Postal officials await go-ahead to reopen Brentwood facility

Every window and door at the Joseph Curseen Jr. and Thomas Morris Jr. Processing and Distribution Plant is still covered and sealed. Nearly 25,000 feet of piping wind around and through the 17.5 million-square-foot mail center, located on Brentwood Road in Northeast Washington, just a few miles from the Capitol and downtown. More than 30 chemical tank trucks sit in the facility's massive parking lot.

The building, now named for the two postal employees who worked at the facility who died as a result of anthrax exposure in 2001, resembles a miniature chemical plant. Storage tanks filled with chlorine dioxide stand in the loading dock, where delivery trucks once made their stops. A chemical generating machine, shipped in from Dubai, rests idle.

Despite the fact that toxic chemicals surround the building, Tom Day seems surprisingly optimistic. Day, the Postal Service's vice president of engineering, is confident that the facility soon will be back in regular operation, full of Postal Service employees.

Day and his Postal Service colleagues are eagerly awaiting results from last weekend's attempt to clean the Brentwood Road building of any traces of anthrax.

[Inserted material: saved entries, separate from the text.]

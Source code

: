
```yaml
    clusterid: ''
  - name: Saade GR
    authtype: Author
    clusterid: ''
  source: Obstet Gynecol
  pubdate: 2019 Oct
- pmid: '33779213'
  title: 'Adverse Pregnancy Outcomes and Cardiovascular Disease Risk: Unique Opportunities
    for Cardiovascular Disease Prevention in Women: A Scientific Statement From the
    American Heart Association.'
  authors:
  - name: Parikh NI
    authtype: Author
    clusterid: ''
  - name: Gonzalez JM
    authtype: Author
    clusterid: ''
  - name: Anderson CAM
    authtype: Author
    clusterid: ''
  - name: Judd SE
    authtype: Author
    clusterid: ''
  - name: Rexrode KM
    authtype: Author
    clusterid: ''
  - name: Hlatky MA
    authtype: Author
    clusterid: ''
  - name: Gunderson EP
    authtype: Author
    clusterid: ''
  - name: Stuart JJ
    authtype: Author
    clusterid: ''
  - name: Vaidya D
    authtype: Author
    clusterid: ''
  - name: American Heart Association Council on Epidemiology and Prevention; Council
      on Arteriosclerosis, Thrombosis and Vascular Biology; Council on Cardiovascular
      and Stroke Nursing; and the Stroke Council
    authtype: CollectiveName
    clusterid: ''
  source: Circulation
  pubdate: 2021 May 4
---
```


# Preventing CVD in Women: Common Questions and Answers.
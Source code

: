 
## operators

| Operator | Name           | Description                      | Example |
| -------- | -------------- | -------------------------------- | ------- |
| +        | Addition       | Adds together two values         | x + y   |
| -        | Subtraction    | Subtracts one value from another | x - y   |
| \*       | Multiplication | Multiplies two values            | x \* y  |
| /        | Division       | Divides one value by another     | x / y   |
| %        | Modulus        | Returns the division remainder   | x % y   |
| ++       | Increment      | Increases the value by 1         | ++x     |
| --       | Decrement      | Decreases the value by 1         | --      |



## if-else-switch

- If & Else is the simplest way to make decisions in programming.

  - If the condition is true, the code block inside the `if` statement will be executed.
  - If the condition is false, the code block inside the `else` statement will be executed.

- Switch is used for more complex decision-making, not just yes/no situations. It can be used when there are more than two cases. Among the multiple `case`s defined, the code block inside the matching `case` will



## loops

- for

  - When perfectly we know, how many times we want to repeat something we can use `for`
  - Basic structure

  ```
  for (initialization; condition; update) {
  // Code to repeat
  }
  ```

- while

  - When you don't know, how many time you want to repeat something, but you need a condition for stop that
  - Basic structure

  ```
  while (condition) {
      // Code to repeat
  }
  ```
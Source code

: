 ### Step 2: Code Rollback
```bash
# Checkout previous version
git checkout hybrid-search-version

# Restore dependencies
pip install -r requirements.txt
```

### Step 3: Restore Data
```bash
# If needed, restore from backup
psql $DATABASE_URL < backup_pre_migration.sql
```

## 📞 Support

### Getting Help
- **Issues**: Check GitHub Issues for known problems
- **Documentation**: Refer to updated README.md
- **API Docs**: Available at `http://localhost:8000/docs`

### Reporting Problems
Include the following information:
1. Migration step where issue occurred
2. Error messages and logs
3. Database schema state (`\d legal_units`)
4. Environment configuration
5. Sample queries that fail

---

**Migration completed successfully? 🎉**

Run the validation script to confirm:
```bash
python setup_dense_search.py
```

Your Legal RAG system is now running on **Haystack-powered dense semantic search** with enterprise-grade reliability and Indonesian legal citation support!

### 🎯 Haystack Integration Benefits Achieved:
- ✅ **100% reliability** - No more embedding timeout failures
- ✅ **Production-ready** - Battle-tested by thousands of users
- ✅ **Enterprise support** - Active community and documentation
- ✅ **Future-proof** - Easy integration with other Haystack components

The facility has been closed for more than year after anthrax-laced letters processed there made their way to the Hart Senate Office Building. Touring the outside of the plant with reporters Thursday, Day said it will take 30 days to get test results back. A task force spearheaded by the Environmental Protection Agency is reviewing them.

On Dec. 14, the plant was pumped full of chlorine dioxide, the same compound used to treat the Hart building. Engineers then began collecting 8,000 "spore strips," designed to detect traces of anthrax, and 4,000 air and surface samples. If the tests show that the building is clean, it will still take the Postal Service several months to get the facility up and running again, Day said.

It took nearly a year to seal off the building and construct the mini-chemical plant. Taking it apart will take almost as much time. Then, the agency has to renovate the plant itself, including conducting routine maintenance on machines that have been idle for a year.

Much of the decontamination equipment will be transported to Trenton, N.J., to clean that city's contaminated postal distribution center. The Postal Service will spend roughly $150 million to get both buildings operational again. That includes decontamination, repair work and cosmetic improvements, such as painting the interiors. All the money is coming from an emergency appropriations bill passed by Congress earlier this year.

Once back on line, both facilities will be armed with new hazard detection equipment. The Postal Service has already installed such technology on automated mail-sorting machines in Baltimore and plans to roll it out to 14 more sites this spring. Day could not say how long it will take to equip all 200-plus processing and distribution facilities with the detection equipment.